From the top of the entries, reproduce each line exactly, stopping after the line that contains "# Service actions". Omit pictures.
-- Information provided follows --
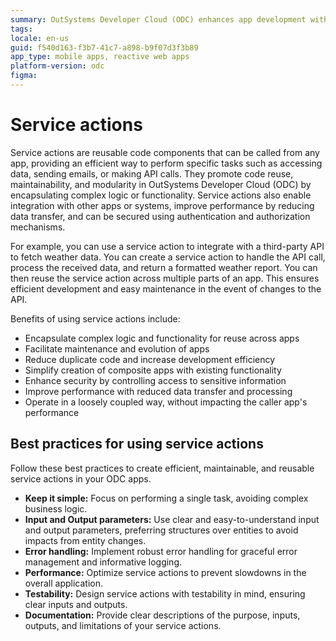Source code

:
 ```yaml
---
summary: OutSystems Developer Cloud (ODC) enhances app development with reusable service actions that encapsulate complex logic for efficiency and maintainability.
tags:
locale: en-us
guid: f540d163-f3b7-41c7-a898-b9f07d3f3b89
app_type: mobile apps, reactive web apps
platform-version: odc
figma:
---
```


# Service actions

Service actions are reusable code components that can be called from any app, providing an efficient way to perform specific tasks such as accessing data, sending emails, or making API calls. They promote code reuse, maintainability, and modularity in OutSystems Developer Cloud (ODC) by encapsulating complex logic or functionality. Service actions also enable integration with other apps or systems, improve performance by reducing data transfer, and can be secured using authentication and authorization mechanisms.

For example, you can use a service action to integrate with a third-party API to fetch weather data. You can create a service action to handle the API call, process the received data, and return a formatted weather report. You can then reuse the service action across multiple parts of an app. This ensures efficient development and easy maintenance in the event of changes to the API.

Benefits of using service actions include:

* Encapsulate complex logic and functionality for reuse across apps
* Facilitate maintenance and evolution of apps
* Reduce duplicate code and increase development efficiency
* Simplify creation of composite apps with existing functionality
* Enhance security by controlling access to sensitive information
* Improve performance with reduced data transfer and processing
* Operate in a loosely coupled way, without impacting the caller app's performance

## Best practices for using service actions

Follow these best practices to create efficient, maintainable, and reusable service actions in your ODC apps.

* **Keep it simple:** Focus on performing a single task, avoiding complex business logic.
* **Input and Output parameters:** Use clear and easy-to-understand input and output parameters, preferring structures over entities to avoid impacts from entity changes.
* **Error handling:** Implement robust error handling for graceful error management and informative logging.
* **Performance:** Optimize service actions to prevent slowdowns in the overall application.
* **Testability:** Design service actions with testability in mind, ensuring clear inputs and outputs.
* **Documentation:** Provide clear descriptions of the purpose, inputs, outputs, and limitations of your service actions.
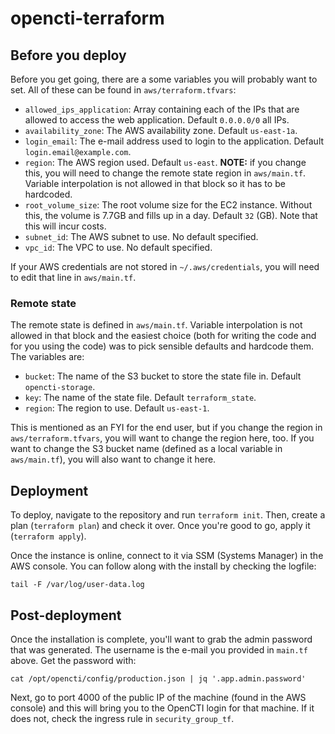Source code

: # opencti-terraform
## Before you deploy
Before you get going, there are a some variables you will probably want to set. All of these can be found in `aws/terraform.tfvars`:
- `allowed_ips_application`: Array containing each of the IPs that are allowed to access the web application. Default `0.0.0.0/0` all IPs.
- `availability_zone`: The AWS availability zone. Default `us-east-1a`.
- `login_email`: The e-mail address used to login to the application. Default `login.email@example.com`.
- `region`: The AWS region used. Default `us-east`. **NOTE:** if you change this, you will need to change the remote state region in `aws/main.tf`. Variable interpolation is not allowed in that block so it has to be hardcoded.
- `root_volume_size`: The root volume size for the EC2 instance. Without this, the volume is 7.7GB and fills up in a day. Default `32` (GB). Note that this will incur costs.
- `subnet_id`: The AWS subnet to use. No default specified.
- `vpc_id`: The VPC to use. No default specified.

If your AWS credentials are not stored in `~/.aws/credentials`, you will need to edit that line in `aws/main.tf`.

### Remote state
The remote state is defined in `aws/main.tf`. Variable interpolation is not allowed in that block and the easiest choice (both for writing the code and for you using the code) was to pick sensible defaults and hardcode them. The variables are:
- `bucket`: The name of the S3 bucket to store the state file in. Default `opencti-storage`.
- `key`: The name of the state file. Default `terraform_state`.
- `region`: The region to use. Default `us-east-1`.

This is mentioned as an FYI for the end user, but if you change the region in `aws/terraform.tfvars`, you will want to change the region here, too. If you want to change the S3 bucket name (defined as a local variable in `aws/main.tf`), you will also want to change it here.

## Deployment
To deploy, navigate to the repository and run `terraform init`. Then, create a plan (`terraform plan`) and check it over. Once you're good to go, apply it (`terraform apply`).

Once the instance is online, connect to it via SSM (Systems Manager) in the AWS console. You can follow along with the install by checking the logfile:
```
tail -F /var/log/user-data.log
```

## Post-deployment
Once the installation is complete, you'll want to grab the admin password that was generated. The username is the e-mail you provided in `main.tf` above. Get the password with:
```
cat /opt/opencti/config/production.json | jq '.app.admin.password'
```

Next, go to port 4000 of the public IP of the machine (found in the AWS console) and this will bring you to the OpenCTI login for that machine. If it does not, check the ingress rule in `security_group_tf`.
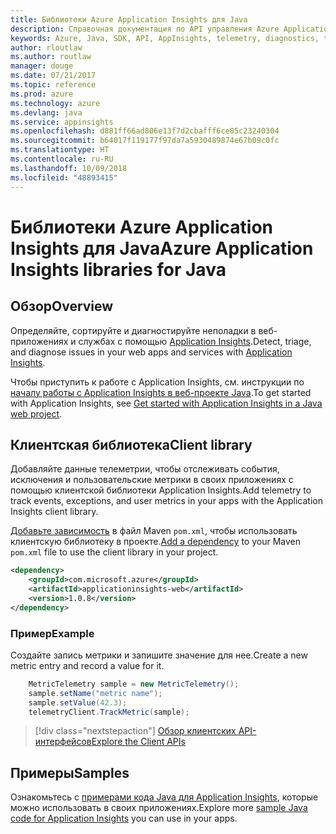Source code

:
 ```yaml
---
title: Библиотеки Azure Application Insights для Java
description: Справочная документация по API управления Azure Application Insights для Java
keywords: Azure, Java, SDK, API, AppInsights, telemetry, diagnostics, trace, logs, performance
author: rloutlaw
ms.author: routlaw
manager: douge
ms.date: 07/21/2017
ms.topic: reference
ms.prod: azure
ms.technology: azure
ms.devlang: java
ms.service: appinsights
ms.openlocfilehash: d881ff66ad806e13f7d2cbafff6ce85c23240304
ms.sourcegitcommit: b64017f119177f97da7a5930489874e67b09c0fc
ms.translationtype: HT
ms.contentlocale: ru-RU
ms.lasthandoff: 10/09/2018
ms.locfileid: "48893415"
---
```

# <a name="azure-application-insights-libraries-for-java"></a><span data-ttu-id="c901c-104">Библиотеки Azure Application Insights для Java</span><span class="sxs-lookup"><span data-stu-id="c901c-104">Azure Application Insights libraries for Java</span></span>

## <a name="overview"></a><span data-ttu-id="c901c-105">Обзор</span><span class="sxs-lookup"><span data-stu-id="c901c-105">Overview</span></span>

<span data-ttu-id="c901c-106">Определяйте, сортируйте и диагностируйте неполадки в веб-приложениях и службах с помощью [Application Insights](/azure/application-insights/app-insights-overview).</span><span class="sxs-lookup"><span data-stu-id="c901c-106">Detect, triage, and diagnose issues in your web apps and services with [Application Insights](/azure/application-insights/app-insights-overview).</span></span>

<span data-ttu-id="c901c-107">Чтобы приступить к работе с Application Insights, см. инструкции по [началу работы с Application Insights в веб-проекте Java](/azure/application-insights/app-insights-java-get-started).</span><span class="sxs-lookup"><span data-stu-id="c901c-107">To get started with Application Insights, see [Get started with Application Insights in a Java web project](/azure/application-insights/app-insights-java-get-started).</span></span>

## <a name="client-library"></a><span data-ttu-id="c901c-108">Клиентская библиотека</span><span class="sxs-lookup"><span data-stu-id="c901c-108">Client library</span></span>

<span data-ttu-id="c901c-109">Добавляйте данные телеметрии, чтобы отслеживать события, исключения и пользовательские метрики в своих приложениях с помощью клиентской библиотеки Application Insights.</span><span class="sxs-lookup"><span data-stu-id="c901c-109">Add telemetry to track events, exceptions, and user metrics in your apps with the Application Insights client library.</span></span>

<span data-ttu-id="c901c-110">[Добавьте зависимость](https://maven.apache.org/guides/getting-started/index.html#How_do_I_use_external_dependencies) в файл Maven `pom.xml`, чтобы использовать клиентскую библиотеку в проекте.</span><span class="sxs-lookup"><span data-stu-id="c901c-110">[Add a dependency](https://maven.apache.org/guides/getting-started/index.html#How_do_I_use_external_dependencies) to your Maven `pom.xml` file to use the client library in your project.</span></span>

```XML
<dependency>
    <groupId>com.microsoft.azure</groupId>
    <artifactId>applicationinsights-web</artifactId>   
    <version>1.0.8</version>
</dependency>
```   

### <a name="example"></a><span data-ttu-id="c901c-111">Пример</span><span class="sxs-lookup"><span data-stu-id="c901c-111">Example</span></span>

<span data-ttu-id="c901c-112">Создайте запись метрики и запишите значение для нее.</span><span class="sxs-lookup"><span data-stu-id="c901c-112">Create a new metric entry and record a value for it.</span></span>

```java
    MetricTelemetry sample = new MetricTelemetry();
    sample.setName("metric name");
    sample.setValue(42.3);
    telemetryClient.TrackMetric(sample);
```

> [!div class="nextstepaction"]
> [<span data-ttu-id="c901c-113">Обзор клиентских API-интерфейсов</span><span class="sxs-lookup"><span data-stu-id="c901c-113">Explore the Client APIs</span></span>](/java/api/overview/azure/appinsights/client)

## <a name="samples"></a><span data-ttu-id="c901c-114">Примеры</span><span class="sxs-lookup"><span data-stu-id="c901c-114">Samples</span></span>

<span data-ttu-id="c901c-115">Ознакомьтесь с [примерами кода Java для Application Insights](https://azure.microsoft.com/en-us/resources/samples/?term=insights&platform=java), которые можно использовать в своих приложениях.</span><span class="sxs-lookup"><span data-stu-id="c901c-115">Explore more [sample Java code for Application Insights](https://azure.microsoft.com/en-us/resources/samples/?term=insights&platform=java) you can use in your apps.</span></span>
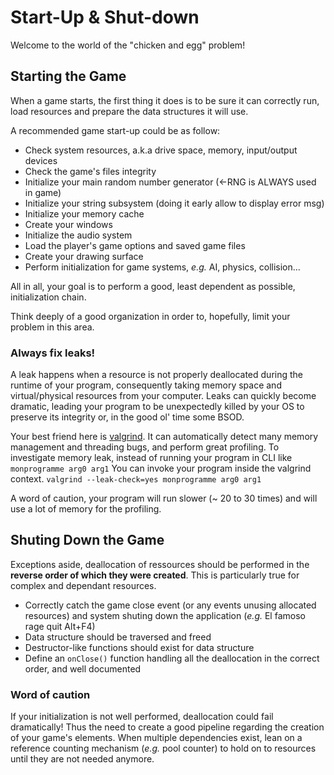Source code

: # Start-Up & Shut-down

Welcome to the world of the "chicken and egg" problem! 

## Starting the Game
When a game starts, the first thing it does is to be sure it can correctly run, load resources and prepare the data structures it will use.

A recommended game start-up could be as follow:
* Check system resources, a.k.a drive space, memory, input/output devices
* Check the game's files integrity
* Initialize your main random number generator (<-RNG is ALWAYS used in game)
* Initialize your string subsystem (doing it early allow to display error msg) 
* Initialize your memory cache
* Create your windows
* Initialize the audio system
* Load the player's game options and saved game files
* Create your drawing surface
* Perform initialization for game systems, *e.g.* AI, physics, collision...

All in all, your goal is to perform a good, least dependent as possible, initialization chain.

Think deeply of a good organization in order to, hopefully, limit your problem in this area.

### Always fix leaks!
A leak happens when a resource is not properly deallocated during the runtime of your program, consequently taking memory space and virtual/physical resources from your computer.
Leaks can quickly become dramatic, leading your program to be unexpectedly killed by your OS to preserve its integrity or, in the good ol' time some BSOD.

Your best friend here is [valgrind](https://valgrind.org/). It can automatically detect many memory management and threading bugs, and perform great profiling.
To investigate memory leak, instead of running your program in CLI like
```monprogramme arg0 arg1```
You can invoke your program inside the valgrind context.
`valgrind --leak-check=yes monprogramme arg0 arg1`

A word of caution, your program will run slower (~ 20 to 30 times) and will use a lot of memory for the profiling.

## Shuting Down the Game

Exceptions aside, deallocation of ressources should be performed in the **reverse order of which they were created**. This is particularly true for complex and dependant resources.

* Correctly catch the game close event (or any events unusing allocated resources) and system shuting down the application (*e.g.* El famoso rage quit Alt+F4)
* Data structure should be traversed and freed
* Destructor-like functions should exist for data structure
* Define an `onClose()` function handling all the deallocation in the correct order, and well documented

### Word of caution
If your initialization is not well performed, deallocation could fail dramatically! Thus the need to create a good pipeline regarding the creation of your game's elements.
When multiple dependencies exist, lean on a reference counting mechanism (*e.g.* pool counter) to hold on to resources until they are not needed anymore.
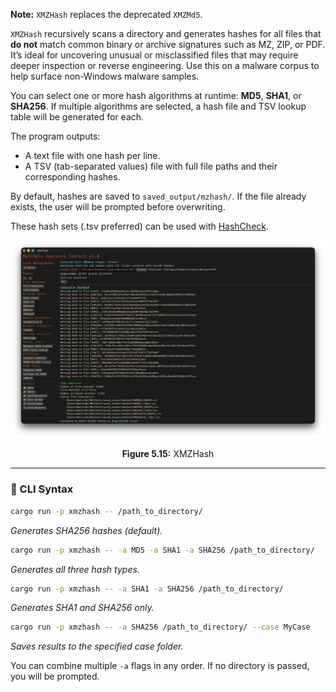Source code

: **Note:** `XMZHash` replaces the deprecated `XMZMd5`.

`XMZHash` recursively scans a directory and generates hashes for all files that **do not** match common binary or archive signatures such as MZ, ZIP, or PDF. It’s ideal for uncovering unusual or misclassified files that may require deeper inspection or reverse engineering. Use this on a malware corpus to help surface non-Windows malware samples.

You can select one or more hash algorithms at runtime: **MD5**, **SHA1**, or **SHA256**. If multiple algorithms are selected, a hash file and TSV lookup table will be generated for each.

The program outputs:
- A text file with one hash per line.
- A TSV (tab-separated values) file with full file paths and their corresponding hashes.

By default, hashes are saved to `saved_output/mzhash/`. If the file already exists, the user will be prompted before overwriting.

These hash sets (.tsv preferred) can be used with [HashCheck](hashcheck.md).

![XMZHash](../images/xmzhash.png)

<p align="center"><strong>Figure 5.15:</strong> XMZHash</p>

---

### 🔧 CLI Syntax

```bash
cargo run -p xmzhash -- /path_to_directory/
```
*Generates SHA256 hashes (default).*

```bash
cargo run -p xmzhash -- -a MD5 -a SHA1 -a SHA256 /path_to_directory/
```
*Generates all three hash types.*

```bash
cargo run -p xmzhash -- -a SHA1 -a SHA256 /path_to_directory/
```
*Generates SHA1 and SHA256 only.*

```bash
cargo run -p xmzhash -- -a SHA256 /path_to_directory/ --case MyCase
```
*Saves results to the specified case folder.*

You can combine multiple `-a` flags in any order. If no directory is passed, you will be prompted.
-- Information provided concluded --
→ Answer section
Source code

:
 ```yaml
---
summary: OutSystems Developer Cloud (ODC) enhances app development with reusable service actions that encapsulate complex logic for efficiency and maintainability.
tags:
locale: en-us
guid: f540d163-f3b7-41c7-a898-b9f07d3f3b89
app_type: mobile apps, reactive web apps
platform-version: odc
figma:
---
```


# Service actions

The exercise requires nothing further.